Provided records:
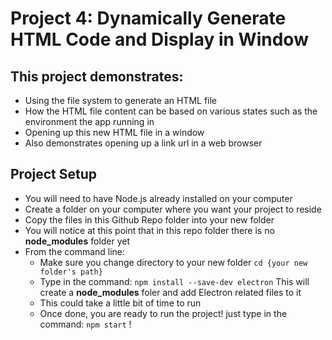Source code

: # Project 4: Dynamically Generate HTML Code and Display in Window

## This project demonstrates:
- Using the file system to generate an HTML file
- How the HTML file content can be based on various states such as the environment the app running in
- Opening up this new HTML file in a window
- Also demonstrates opening up a link url in a web browser

## Project Setup
- You will need to have Node.js already installed on your computer
- Create a folder on your computer where you want your project to reside
- Copy the files in this Github Repo folder into your new folder
- You will notice at this point that in this repo folder there is no **node_modules** folder yet
- From the command line:
  - Make sure you change directory to your new folder  `cd {your new folder's path}`
  - Type in the command: `npm install --save-dev electron` This will create a **node_modules** foler and add Electron related files to it
  - This could take a little bit of time to run
  - Once done, you are ready to run the project!  just type in the command: `npm start` !

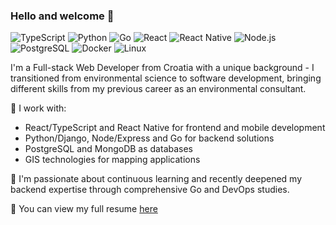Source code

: ### Hello and welcome 👋
![TypeScript](https://img.shields.io/badge/-TypeScript-100?style=plastic&logo=typescript&color=555555)
![Python](https://img.shields.io/badge/-Python-100?style=plastic&logo=Python&color=555555)
![Go](https://img.shields.io/badge/-Go-100?style=plastic&logo=go&color=555555)
![React](https://img.shields.io/badge/-React-100?style=plastic&logo=React&color=555555)
![React Native](https://img.shields.io/badge/-React%20Native-100?style=plastic&logo=React&color=555555)
![Node.js](https://img.shields.io/badge/-Node.js-100?style=plastic&logo=node.js&color=555555)
![PostgreSQL](https://img.shields.io/badge/-PostgreSQL-100?style=plastic&logo=postgresql&color=555555)
![Docker](https://img.shields.io/badge/-Docker-100?style=plastic&logo=docker&color=555555)
![Linux](https://img.shields.io/badge/-Linux-100?style=plastic&logo=linux&color=555555)

I'm a Full-stack Web Developer from Croatia with a unique background - I transitioned from environmental science to software development, bringing different skills from my previous career as an environmental consultant.

🚀 I work with:
- React/TypeScript and React Native for frontend and mobile development
- Python/Django, Node/Express and Go for backend solutions
- PostgreSQL and MongoDB as databases
- GIS technologies for mapping applications

🌱 I'm passionate about continuous learning and recently deepened my backend expertise through comprehensive Go and DevOps studies.

📄 You can view my full resume [here](https://mrdando.github.io/resume/)
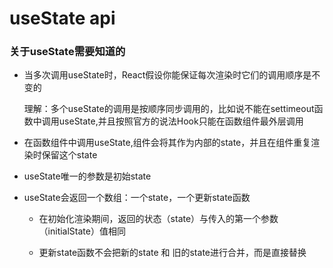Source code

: # useState api

### 关于useState需要知道的

- 当多次调用useState时，React假设你能保证每次渲染时它们的调用顺序是不变的

  理解：多个useState的调用是按顺序同步调用的，比如说不能在settimeout函数中调用useState,并且按照官方的说法Hook只能在函数组件最外层调用

- 在函数组件中调用useState,组件会将其作为内部的state，并且在组件重复渲染时保留这个state

- useState唯一的参数是初始state

- useState会返回一个数组：一个state，一个更新state函数

    - 在初始化渲染期间，返回的状态（state）与传入的第一个参数（initialState）值相同

    - 更新state函数不会把新的state 和 旧的state进行合并，而是直接替换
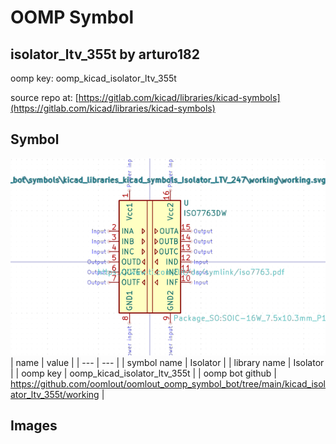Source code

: # OOMP Symbol  
## isolator_ltv_355t  by arturo182  
  
oomp key: oomp_kicad_isolator_ltv_355t  
  
source repo at: [https://gitlab.com/kicad/libraries/kicad-symbols](https://gitlab.com/kicad/libraries/kicad-symbols)  
## Symbol  
  
[![working.png](working_600.png)](working.png)  
| name | value | 
| --- | --- | 
| symbol name | Isolator | 
| library name | Isolator | 
| oomp key | oomp_kicad_isolator_ltv_355t | 
| oomp bot github | https://github.com/oomlout/oomlout_oomp_symbol_bot/tree/main/kicad_isolator_ltv_355t/working | 
## Images  
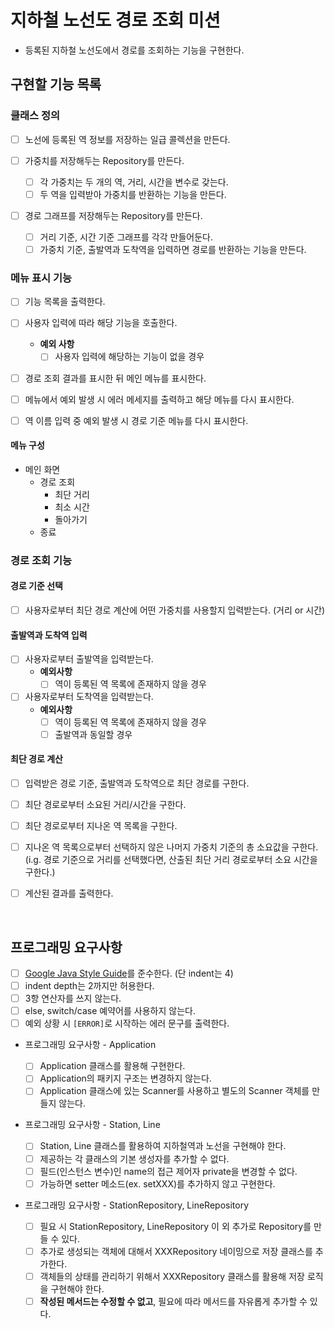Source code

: # 지하철 노선도 경로 조회 미션

* 등록된 지하철 노선도에서 경로를 조회하는 기능을 구현한다.

## 구현할 기능 목록

### 클래스 정의

- [ ] 노선에 등록된 역 정보를 저장하는 일급 콜렉션을 만든다.

- [ ] 가중치를 저장해두는 Repository를 만든다.
  - [ ] 각 가중치는 두 개의 역, 거리, 시간을 변수로 갖는다.
  - [ ] 두 역을 입력받아 가중치를 반환하는 기능을 만든다.
- [ ] 경로 그래프를 저장해두는 Repository를 만든다.
  - [ ] 거리 기준, 시간 기준 그래프를 각각 만들어둔다.
  - [ ] 가중치 기준, 출발역과 도착역을 입력하면 경로를 반환하는 기능을 만든다.

### 메뉴 표시 기능

- [ ] 기능 목록을 출력한다.
- [ ] 사용자 입력에 따라 해당 기능을 호출한다.
  -  **예외 사항**
     * [ ] 사용자 입력에 해당하는 기능이 없을 경우
- [ ] 경로 조회 결과를 표시한 뒤 메인 메뉴를 표시한다.
- [ ] 메뉴에서 예외 발생 시 에러 메세지를 출력하고 해당 메뉴를 다시 표시한다.
- [ ] 역 이름 입력 중 예외 발생 시 경로 기준 메뉴를 다시 표시한다.


#### 메뉴 구성

* 메인 화면
  * 경로 조회
    * 최단 거리
    * 최소 시간
    * 돌아가기
  * 종료

### 경로 조회 기능

#### 경로 기준 선택

- [ ] 사용자로부터 최단 경로 계산에 어떤 가중치를 사용할지 입력받는다. (거리 or 시간)

#### 출발역과 도착역 입력

- [ ] 사용자로부터 출발역을 입력받는다.
  - **예외사항**
    - [ ] 역이 등록된 역 목록에 존재하지 않을 경우
- [ ] 사용자로부터 도착역을 입력받는다.
  - **예외사항**
    - [ ] 역이 등록된 역 목록에 존재하지 않을 경우
    - [ ] 출발역과 동일할 경우

#### 최단 경로 계산

- [ ] 입력받은 경로 기준, 출발역과 도착역으로 최단 경로를 구한다.
- [ ] 최단 경로로부터 소요된 거리/시간을 구한다.
- [ ] 최단 경로로부터 지나온 역 목록을 구한다.
- [ ] 지나온 역 목록으로부터 선택하지 않은 나머지 가중치 기준의 총 소요값을 구한다.
  (i.g. 경로 기준으로 거리를 선택했다면, 산출된 최단 거리 경로로부터 소요 시간을 구한다.)

- [ ] 계산된 결과를 출력한다.

<br>

## 프로그래밍 요구사항

- [ ] [Google Java Style Guide](https://google.github.io/styleguide/javaguide.html)를 준수한다. (단 indent는 4)
- [ ] indent depth는 2까지만 허용한다.
- [ ] 3항 연산자를 쓰지 않는다.
- [ ] else, switch/case 예약어를 사용하지 않는다.
- [ ] 예외 상황 시 `[ERROR]`로 시작하는 에러 문구를 출력한다.
- 프로그래밍 요구사항 - Application

  - [ ] Application 클래스를 활용해 구현한다.
  - [ ] Application의 패키지 구조는 변경하지 않는다.
  - [ ] Application 클래스에 있는 Scanner를 사용하고 별도의 Scanner 객체를 만들지 않는다.
- 프로그래밍 요구사항 - Station, Line

  - [ ] Station, Line 클래스를 활용하여 지하철역과 노선을 구현해야 한다.
  - [ ] 제공하는 각 클래스의 기본 생성자를 추가할 수 없다.
  - [ ] 필드(인스턴스 변수)인 name의 접근 제어자 private을 변경할 수 없다.
  - [ ] 가능하면 setter 메소드(ex. setXXX)를 추가하지 않고 구현한다.
- 프로그래밍 요구사항 - StationRepository, LineRepository
  - [ ] 필요 시 StationRepository, LineRepository 이 외 추가로 Repository를 만들 수 있다.
  - [ ] 추가로 생성되는 객체에 대해서 XXXRepository 네이밍으로 저장 클래스를 추가한다.
  - [ ] 객체들의 상태를 관리하기 위해서 XXXRepository 클래스를 활용해 저장 로직을 구현해야 한다.
  - [ ] **작성된 메서드는 수정할 수 없고**, 필요에 따라 메서드를 자유롭게 추가할 수 있다.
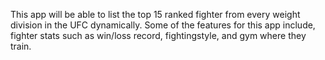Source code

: This app will be able to list the top 15 ranked fighter from every weight division in the UFC dynamically.
Some of the features for this app include, fighter stats such as win/loss record, fightingstyle, and gym where they train.
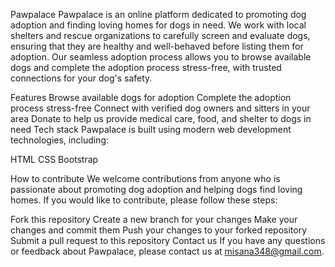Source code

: Pawpalace
Pawpalace is an online platform dedicated to promoting dog adoption and finding loving homes for dogs in need. We work with local shelters and rescue organizations to carefully screen and evaluate dogs, ensuring that they are healthy and well-behaved before listing them for adoption. Our seamless adoption process allows you to browse available dogs and complete the adoption process stress-free, with trusted connections for your dog's safety.

Features
Browse available dogs for adoption
Complete the adoption process stress-free
Connect with verified dog owners and sitters in your area
Donate to help us provide medical care, food, and shelter to dogs in need
Tech stack
Pawpalace is built using modern web development technologies, including:

HTML
CSS
Bootstrap

How to contribute
We welcome contributions from anyone who is passionate about promoting dog adoption and helping dogs find loving homes. If you would like to contribute, please follow these steps:

Fork this repository
Create a new branch for your changes
Make your changes and commit them
Push your changes to your forked repository
Submit a pull request to this repository
Contact us
If you have any questions or feedback about Pawpalace, please contact us at misana348@gmail.com.






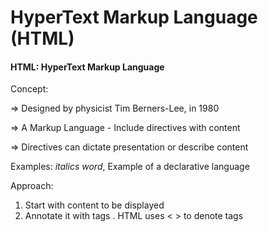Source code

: #  HyperText Markup Language (HTML)

#### HTML: HyperText Markup Language

Concept: 

=> Designed by physicist Tim Berners-Lee, in 1980

=> A Markup Language - Include directives with content

=> Directives can dictate presentation or describe content

Examples: <i>italics word</i>, <title>Title words</title> Example of a declarative language

Approach:

1. Start with content to be displayed
2. Annotate it with tags . HTML uses < > to denote tags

What is being asked: Only one part of the material above is to be transcribed, namely the lines starting with the line that has "- [ ] 입력받은 경로 기준, 출발역과 도착역으로 최단 경로를 구한다." and going on through the line that has "- [ ] Application 클래스에", exactly as they stand.

Response area:
- [ ] 입력받은 경로 기준, 출발역과 도착역으로 최단 경로를 구한다.
- [ ] 최단 경로로부터 소요된 거리/시간을 구한다.
- [ ] 최단 경로로부터 지나온 역 목록을 구한다.
- [ ] 지나온 역 목록으로부터 선택하지 않은 나머지 가중치 기준의 총 소요값을 구한다.
  (i.g. 경로 기준으로 거리를 선택했다면, 산출된 최단 거리 경로로부터 소요 시간을 구한다.)

- [ ] 계산된 결과를 출력한다.

<br>

## 프로그래밍 요구사항

- [ ] [Google Java Style Guide](https://google.github.io/styleguide/javaguide.html)를 준수한다. (단 indent는 4)
- [ ] indent depth는 2까지만 허용한다.
- [ ] 3항 연산자를 쓰지 않는다.
- [ ] else, switch/case 예약어를 사용하지 않는다.
- [ ] 예외 상황 시 `[ERROR]`로 시작하는 에러 문구를 출력한다.
- 프로그래밍 요구사항 - Application

  - [ ] Application 클래스를 활용해 구현한다.
  - [ ] Application의 패키지 구조는 변경하지 않는다.
  - [ ] Application 클래스에 있는 Scanner를 사용하고 별도의 Scanner 객체를 만들지 않는다.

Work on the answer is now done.